🤖 AI Summary
Existing zero-shot text-to-speech (TTS) models exhibit low speaker similarity when conditioned on a single spontaneous speech prompt under noisy conditions and heavily rely on high-quality, multi-sample clean recordings.
Method: This work introduces low-rank adaptation (LoRA) to TTS personalization for the first time, proposing a lightweight and efficient speaker adaptation framework that fine-tunes both the acoustic model and speaker embedding using only one unscripted, noisy, non-professional utterance.

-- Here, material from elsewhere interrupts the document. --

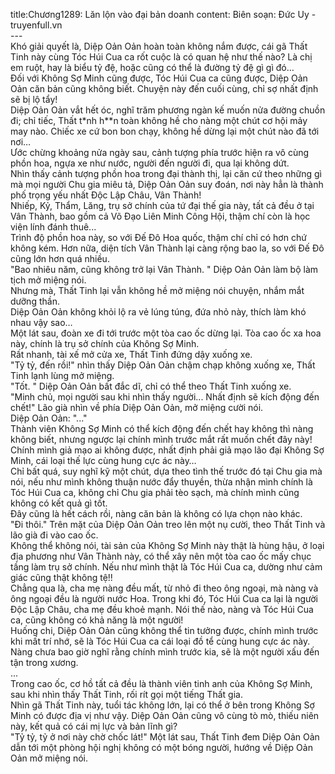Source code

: title:Chương1289: Lăn lộn vào đại bản doanh
content:
Biên soạn: Đức Uy - truyenfull.vn<br>---<br>Khó giải quyết là, Diệp Oản Oản hoàn toàn không nắm được, cái gã Thất Tinh này cùng Tóc Húi Cua ca rốt cuộc là có quan hệ như thế nào? Là chị em ruột, hay là biểu tỷ đệ, hoặc cũng có thể là đường tỷ đệ gì gì đó…<br>Đối với Không Sợ Minh cũng được, Tóc Húi Cua ca cũng được, Diệp Oản Oản căn bản cũng không biết. Chuyện này đến cuối cùng, chỉ sợ nhất định sẽ bị lộ tẩy!<br>Diệp Oản Oản vắt hết óc, nghĩ trăm phương ngàn kế muốn nửa đường chuồn đi; chỉ tiếc, Thất t*nh h**n toàn không hề cho nàng một chút cơ hội mảy may nào. Chiếc xe cứ bon bon chạy, không hề dừng lại một chút nào đã tới nơi…<br>Ước chừng khoảng nửa ngày sau, cảnh tượng phía trước hiện ra vô cùng phồn hoa, ngựa xe như nước, người đến người đi, qua lại không dứt.<br>Nhìn thấy cảnh tượng phồn hoa trong đại thành thị, lại căn cứ theo những gì mà mọi người Chu gia miêu tả, Diệp Oản Oản suy đoán, nơi này hẳn là thành phố trọng yếu nhất Độc Lập Châu, Vân Thành!<br>Nhiếp, Kỷ, Thẩm, Lăng, trụ sở chính của tứ đại thế gia này, tất cả đều ở tại Vân Thành, bao gồm cả Võ Đạo Liên Minh Công Hội, thậm chí còn là học viện lính đánh thuê...<br>Trình độ phồn hoa này, so với Đế Đô Hoa quốc, thậm chí chỉ có hơn chứ không kém. Hơn nữa, diện tích Vân Thành lại càng rộng bao la, so với Đế Đô cũng lớn hơn quá nhiều.<br>"Bao nhiêu năm, cũng không trở lại Vân Thành. " Diệp Oản Oản làm bộ làm tịch mở miệng nói.<br>Nhưng mà, Thất Tinh lại vẫn không hề mở miệng nói chuyện, nhắm mắt dưỡng thần.<br>Diệp Oản Oản không khỏi lộ ra vẻ lúng túng, đứa nhỏ này, thích làm khó nhau vậy sao…<br>Một lát sau, đoàn xe đi tới trước một tòa cao ốc dừng lại. Tòa cao ốc xa hoa này, chính là trụ sở chính của Không Sợ Minh.<br>Rất nhanh, tài xế mở cửa xe, Thất Tinh đứng dậy xuống xe.<br>"Tỷ tỷ, đến rồi!" nhìn thấy Diệp Oản Oản chậm chạp không xuống xe, Thất Tinh lạnh lùng mở miệng.<br>"Tốt. " Diệp Oản Oản bất đắc dĩ, chỉ có thể theo Thất Tinh xuống xe.<br>"Minh chủ, mọi người sau khi nhìn thấy người... Nhất định sẽ kích động đến chết!" Lão già nhìn về phía Diệp Oản Oản, mở miệng cười nói.<br>Diệp Oản Oản: "..."<br>Thành viên Không Sợ Minh có thể kích động đến chết hay không thì nàng không biết, nhưng ngược lại chính mình trước mắt rất muốn chết đây này!<br>Chính mình giả mạo ai không được, nhất định phải giả mạo lão đại Không Sợ Minh, cái loại thế lực cùng hung cực ác này…<br>Chỉ bất quá, suy nghĩ kỹ một chút, dựa theo tình thế trước đó tại Chu gia mà nói, nếu như mình không thuận nước đẩy thuyền, thừa nhận mình chính là Tóc Húi Cua ca, không chỉ Chu gia phải tèo sạch, mà chính mình cũng không có kết quả gì tốt.<br>Đây cũng là hết cách rồi, nàng căn bản là không có lựa chọn nào khác.<br>"Đi thôi." Trên mặt của Diệp Oản Oản treo lên một nụ cười, theo Thất Tinh và lão già đi vào cao ốc.<br>Không thể không nói, tài sản của Không Sợ Minh này thật là hùng hậu, ở loại địa phương như Vân Thành này, có thể xây nên một tòa cao ốc mấy chục tầng làm trụ sở chính. Nếu như mình thật là Tóc Húi Cua ca, dường như cảm giác cũng thật không tệ!!<br>Chẳng qua là, cha mẹ nàng đều mất, từ nhỏ đi theo ông ngoại, mà nàng và ông ngoại đều là người nước Hoa. Trong khi đó, Tóc Húi Cua ca lại là người Độc Lập Châu, cha mẹ đều khoẻ mạnh. Nói thế nào, nàng và Tóc Húi Cua ca, cũng không có khả năng là một người!<br>Huống chi, Diệp Oản Oản cũng không thể tin tưởng được, chính mình trước khi mất trí nhớ, sẽ là Tóc Húi Cua ca cái loại đồ tể cùng hung cực ác này. Nàng chưa bao giờ nghĩ rằng chính mình trước kia, sẽ là một người xấu đến tận trong xương.<br>...<br>Trong cao ốc, cơ hồ tất cả đều là thành viên tinh anh của Không Sợ Minh, sau khi nhìn thấy Thất Tinh, rối rít gọi một tiếng Thất gia.<br>Nhìn gã Thất Tinh này, tuổi tác không lớn, lại có thể ở bên trong Không Sợ Minh có được địa vị như vậy. Diệp Oản Oản cũng vô cùng tò mò, thiếu niên này, kết quả có cái mị lực và bản lĩnh gì?<br>"Tỷ tỷ, tỷ ở nơi này chờ chốc lát!" Một lát sau, Thất Tinh đem Diệp Oản Oản dẫn tới một phòng hội nghị không có một bóng người, hướng về Diệp Oản Oản mở miệng nói.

Contribution/Results: The method eliminates the conventional reliance on clean, multi-sample recordings while preserving text accuracy and speech naturalness. It improves speaker similarity by 30 percentage points over baseline zero-shot approaches. Extensive experiments demonstrate that our framework significantly broadens the diversity and practical applicability of usable speech data—enabling robust speaker adaptation from real-world, low-resource audio—and establishes a new paradigm for constructing diverse, in-the-wild speech corpora.
📝 Abstract
Speech synthesis models convert written text into natural-sounding audio. While earlier models were limited to a single speaker, recent advancements have led to the development of zero-shot systems that generate realistic speech from a wide range of speakers using their voices as additional prompts. However, they still struggle with imitating non-studio-quality samples that differ significantly from the training datasets. In this work, we demonstrate that utilizing Low-Rank Adaptation (LoRA) allows us to successfully use even single recordings of spontaneous speech in noisy environments as prompts. This approach enhances speaker similarity by up to $30pp$ while preserving content and naturalness. It represents a significant step toward creating truly diverse speech corpora, that is crucial in all speech-related tasks.